As Mark Harris explained in the previous CUDA Pro Tip, there are two compilation stages required before a kernel written in CUDA C can be executed on the GPU. The first stage compiles the high-level C code into the PTX virtual GPU ISA. The second stage compiles PTX into the actual ISA of the hardware, called SASS (details of SASS can be found in the cuobjdump.pdf installed in the doc folder of the CUDA Toolkit). The hardware ISA is in general different between GPU architectures. To allow forward compatibility, the second compilation phase can be either done as part of the normal compilation using nvcc or at runtime using the integrated JIT compiler in the driver.

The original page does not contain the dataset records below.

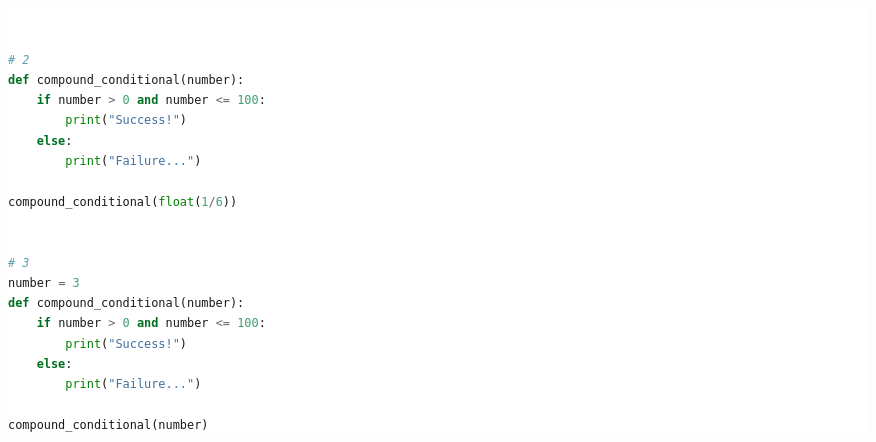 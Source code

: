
 ```python


# 2
def compound_conditional(number):
    if number > 0 and number <= 100:
        print("Success!")
    else:
        print("Failure...")

compound_conditional(float(1/6))


# 3
number = 3
def compound_conditional(number):
    if number > 0 and number <= 100:
        print("Success!")
    else:
        print("Failure...")

compound_conditional(number)
```

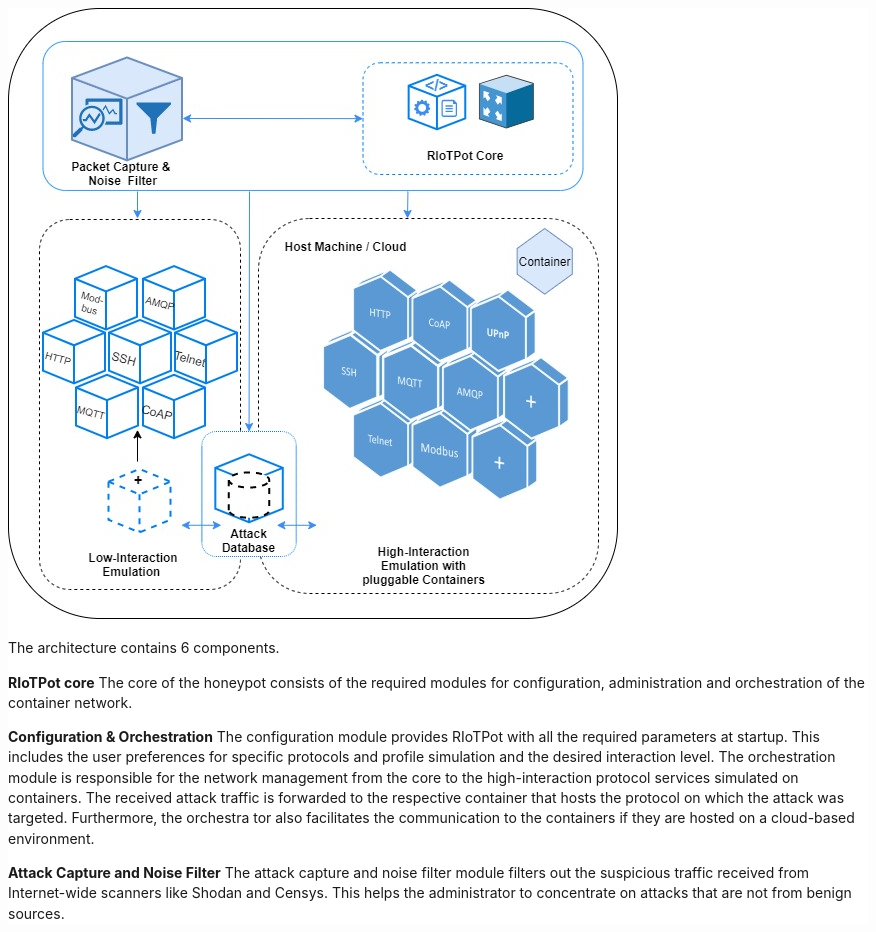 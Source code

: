 ![alt text](architecture.jpg "Architecture")

The architecture contains 6 components. 

__RIoTPot core__
The core of the honeypot consists of the required modules for configuration, administration and orchestration of the container network.

__Configuration & Orchestration__
The configuration module provides RIoTPot with all the required parameters at startup. This includes the user preferences for specific protocols and profile simulation and the desired interaction level. The orchestration module is responsible for the network management from the core to the high-interaction protocol services simulated on containers. The received attack traffic is forwarded to the respective container that hosts the protocol on which the attack was targeted. Furthermore, the orchestra tor also facilitates the communication to the containers if they are hosted on a cloud-based environment.  

__Attack Capture and Noise Filter__
The  attack capture and  noise filter  module filters out the suspicious traffic received from Internet-wide scanners like Shodan and Censys. This helps the administrator to concentrate on attacks that are not from benign sources.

It is possible to manually extract the PTX or SASS from a cubin or executable using the cuobjdump tool included with the CUDA Toolkit. Nsight Visual Studio Edition makes it easier by showing the correlation between lines of CUDA C, PTX, and SASS.Correlating Source Code to Assembly Instructions
The nvcc compiler is able to generate line mapping information for CUDA C code, which correlates code lines or sections across the different languages. To demonstrate a simple case, the line float d = a * b + c might map to fma.rn.ftz.f32 d, a, b, c in PTX and FMA R0, R1, R2, R3 in SASS. But it is also possible for one statement in CUDA C to map to several non-consecutive instructions in SASS.
There are several reasons why looking at the line mapping might be useful even if the code is written in CUDA C.
- To find high-level code statements that generate many GPU assembly instructions. For example, if you compile without the --use_fast_math flag, you will see more generated instructions than with --use_fast_math.
- To see if a loop was unrolled or if a device function was inlined.
- To find which variables are spilled to local memory (if any). If your application has high register pressure, the compiler might decide to store (spill) variables to local memory. Knowing where and how often register spills happen can help you estimate their effects on kernel performance.
- To see dependencies between instructions. Instruction dependencies can limit instruction-level parallelism, which in turn limits instruction throughput. Finding dependencies in the GPU assembly can help you see how to rearrange code to achieve a higher instruction throughput.
How to View Code Correlation in Nsight Visual Studio Edition
- Enable line information generation in your project.
- Click on the Project > Properties menu.
- Go to CUDA C/C++ > Device and enable Generate Line Number Information.
For debug builds, line information is automatically generated. In release builds this flag is required to get source code correlation.
- Use Nsight > Start Performance Analysis… and select Profile CUDA Application.
- In Experiment Settings, enable the option Collect Information for CUDA Source View.
- Press Launch, wait until your application finishes, and select CUDA Source View in the top left navigation control of the created report.
You can find more information about the usage and features of the CUDA Source View in the Nsight Visual Studio Edition documentation. It is also possible to combine the view with profiling and show source-correlated statistics about memory transactions, branches, and instructions.